REQUIRED WORK
Every entry is to be copied exactly as written, and the pictures are to be skipped.
======== DATA SHOWN ========
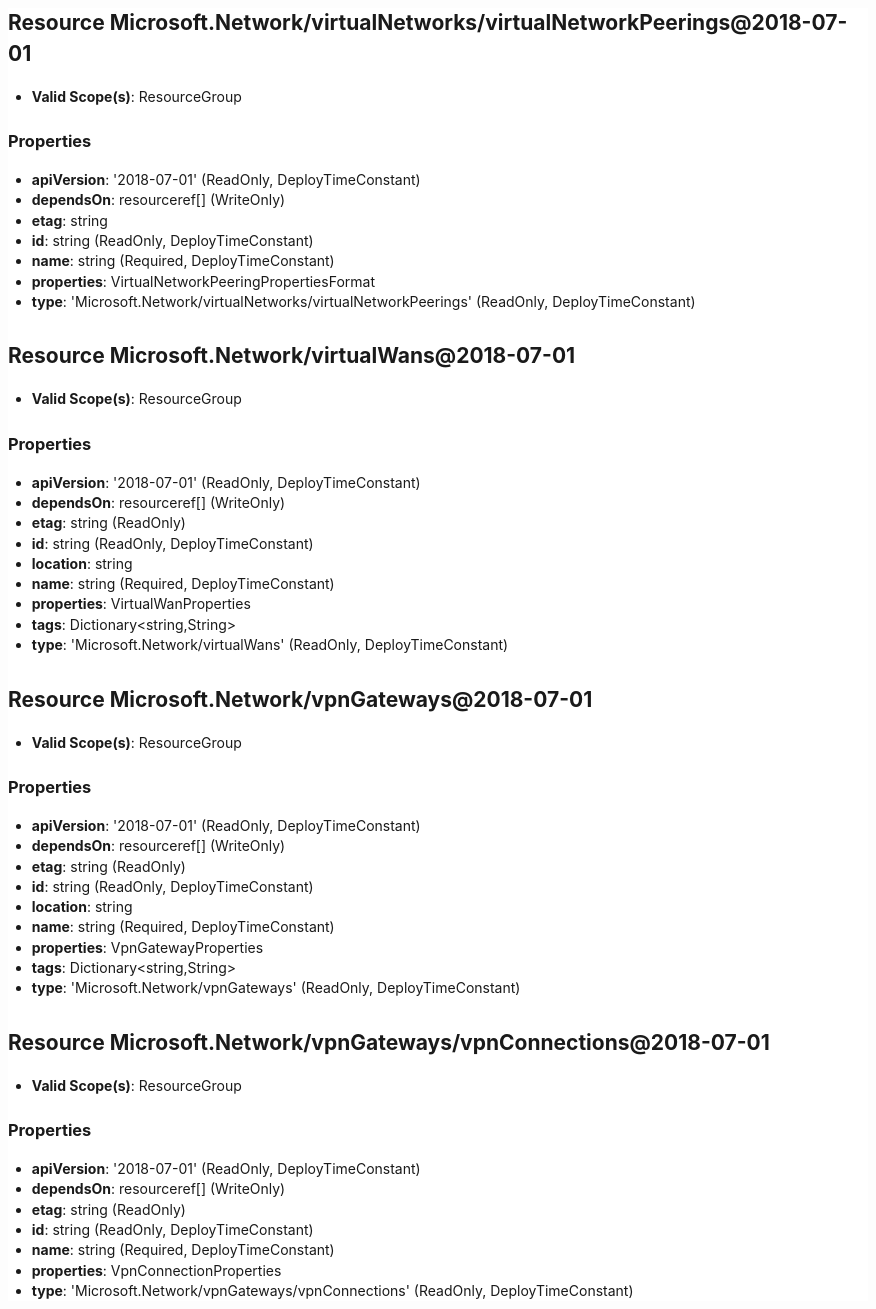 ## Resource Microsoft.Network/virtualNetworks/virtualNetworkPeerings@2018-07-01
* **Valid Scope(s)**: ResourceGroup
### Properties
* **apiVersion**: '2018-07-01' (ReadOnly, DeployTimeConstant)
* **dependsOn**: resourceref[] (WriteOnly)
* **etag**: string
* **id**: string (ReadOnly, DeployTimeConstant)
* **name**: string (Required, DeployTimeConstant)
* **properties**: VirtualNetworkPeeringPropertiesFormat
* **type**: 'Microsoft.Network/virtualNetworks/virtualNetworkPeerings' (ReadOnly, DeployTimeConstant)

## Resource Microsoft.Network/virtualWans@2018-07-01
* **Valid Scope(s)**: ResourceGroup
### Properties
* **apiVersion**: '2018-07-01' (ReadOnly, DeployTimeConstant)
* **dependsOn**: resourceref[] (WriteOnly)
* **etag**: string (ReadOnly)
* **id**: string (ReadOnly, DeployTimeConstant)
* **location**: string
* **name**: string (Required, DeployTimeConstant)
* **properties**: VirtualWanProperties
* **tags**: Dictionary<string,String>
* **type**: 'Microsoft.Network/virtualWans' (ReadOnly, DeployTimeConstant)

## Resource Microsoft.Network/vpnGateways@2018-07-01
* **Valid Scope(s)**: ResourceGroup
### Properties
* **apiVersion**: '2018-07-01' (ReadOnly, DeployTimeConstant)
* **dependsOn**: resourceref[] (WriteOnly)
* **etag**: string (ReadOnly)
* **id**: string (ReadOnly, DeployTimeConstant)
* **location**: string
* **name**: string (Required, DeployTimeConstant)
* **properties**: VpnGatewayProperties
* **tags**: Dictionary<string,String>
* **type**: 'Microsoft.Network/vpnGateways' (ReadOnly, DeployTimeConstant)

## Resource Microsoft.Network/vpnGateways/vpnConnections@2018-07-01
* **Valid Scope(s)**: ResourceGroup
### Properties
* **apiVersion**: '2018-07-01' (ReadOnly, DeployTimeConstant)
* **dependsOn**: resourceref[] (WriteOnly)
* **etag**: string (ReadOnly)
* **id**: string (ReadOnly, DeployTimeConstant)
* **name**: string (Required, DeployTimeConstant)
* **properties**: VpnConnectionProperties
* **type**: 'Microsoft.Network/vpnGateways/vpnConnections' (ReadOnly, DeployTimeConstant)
========
OUTPUT OF THE EXERCISE
 ## Resource Microsoft.Network/virtualNetworks/virtualNetworkPeerings@2018-07-01
* **Valid Scope(s)**: ResourceGroup
### Properties
* **apiVersion**: '2018-07-01' (ReadOnly, DeployTimeConstant)
* **dependsOn**: resourceref[] (WriteOnly)
* **etag**: string
* **id**: string (ReadOnly, DeployTimeConstant)
* **name**: string (Required, DeployTimeConstant)
* **properties**: VirtualNetworkPeeringPropertiesFormat
* **type**: 'Microsoft.Network/virtualNetworks/virtualNetworkPeerings' (ReadOnly, DeployTimeConstant)

## Resource Microsoft.Network/virtualWans@2018-07-01
* **Valid Scope(s)**: ResourceGroup
### Properties
* **apiVersion**: '2018-07-01' (ReadOnly, DeployTimeConstant)
* **dependsOn**: resourceref[] (WriteOnly)
* **etag**: string (ReadOnly)
* **id**: string (ReadOnly, DeployTimeConstant)
* **location**: string
* **name**: string (Required, DeployTimeConstant)
* **properties**: VirtualWanProperties
* **tags**: Dictionary<string,String>
* **type**: 'Microsoft.Network/virtualWans' (ReadOnly, DeployTimeConstant)

## Resource Microsoft.Network/vpnGateways@2018-07-01
* **Valid Scope(s)**: ResourceGroup
### Properties
* **apiVersion**: '2018-07-01' (ReadOnly, DeployTimeConstant)
* **dependsOn**: resourceref[] (WriteOnly)
* **etag**: string (ReadOnly)
* **id**: string (ReadOnly, DeployTimeConstant)
* **location**: string
* **name**: string (Required, DeployTimeConstant)
* **properties**: VpnGatewayProperties
* **tags**: Dictionary<string,String>
* **type**: 'Microsoft.Network/vpnGateways' (ReadOnly, DeployTimeConstant)

## Resource Microsoft.Network/vpnGateways/vpnConnections@2018-07-01
* **Valid Scope(s)**: ResourceGroup
### Properties
* **apiVersion**: '2018-07-01' (ReadOnly, DeployTimeConstant)
* **dependsOn**: resourceref[] (WriteOnly)
* **etag**: string (ReadOnly)
* **id**: string (ReadOnly, DeployTimeConstant)
* **name**: string (Required, DeployTimeConstant)
* **properties**: VpnConnectionProperties
* **type**: 'Microsoft.Network/vpnGateways/vpnConnections' (ReadOnly, DeployTimeConstant)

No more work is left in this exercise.